Efek dari pemberitaan tersebut, masyarakat pun ribut tentang senyawa kimia yang bernama sianida. Muncul beragam meme-meme lucu bagi yang melihatnya. Seperti ajakan minum kopi bercampur sianida. Lantas sejauh mana masyarakat mengetahui apa itu sianida? Maria Ulfa (26 th) mengaku awalnya tidak mengetahui apa itu sianida. Bahkan sempat heran kenapa bisa membunuh seseorang. “Tahunya sianida itu mematikan karena ada kasus Mirna itu,” cetusnya. Awalnya dia mengaku tidak begitu mengikuti kasus tersebut. Namun, semakin tertarik untuk tahu ketika muncul meme-meme di  media sosial. “Awalnya tidak tahu persis sih bahaya penyalahgunaannya. Penasaran kok bisa membunuh, saya googling saja. Ternyata dampaknya bagi tubuh bisa mematikan,” ucap warga Imam Bonjol ini.

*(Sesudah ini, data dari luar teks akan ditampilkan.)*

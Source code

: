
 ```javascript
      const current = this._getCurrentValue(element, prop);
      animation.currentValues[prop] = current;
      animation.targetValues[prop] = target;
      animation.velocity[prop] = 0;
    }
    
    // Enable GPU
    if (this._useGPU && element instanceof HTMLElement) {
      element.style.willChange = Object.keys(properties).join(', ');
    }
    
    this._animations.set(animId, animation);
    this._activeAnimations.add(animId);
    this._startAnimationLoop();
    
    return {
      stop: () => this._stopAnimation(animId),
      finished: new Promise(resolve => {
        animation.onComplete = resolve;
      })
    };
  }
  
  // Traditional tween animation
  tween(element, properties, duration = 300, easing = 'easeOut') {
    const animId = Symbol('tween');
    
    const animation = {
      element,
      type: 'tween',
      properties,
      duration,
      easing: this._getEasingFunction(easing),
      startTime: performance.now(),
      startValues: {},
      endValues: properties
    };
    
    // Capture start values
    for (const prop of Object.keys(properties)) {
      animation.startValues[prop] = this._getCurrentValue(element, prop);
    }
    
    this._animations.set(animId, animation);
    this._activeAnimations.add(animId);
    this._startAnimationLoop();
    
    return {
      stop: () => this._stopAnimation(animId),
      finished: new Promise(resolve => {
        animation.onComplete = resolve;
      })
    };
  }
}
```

Hal yang sama diakui oleh Tri Wahyuningsih (28 th). Dia tidak paham soal sianida, hanya saja pernah menggunakan meme-meme tentang kopi bersianida. “Ngikutin beritanya sih tidak, cuma tahu kalau penyebab kematian Mirna itu karena kopi yang diberi sianida. Lihat meme-memenya itu lucu. Kadang jadikan DP, buat lucu-lucuan aja sih,” katanya.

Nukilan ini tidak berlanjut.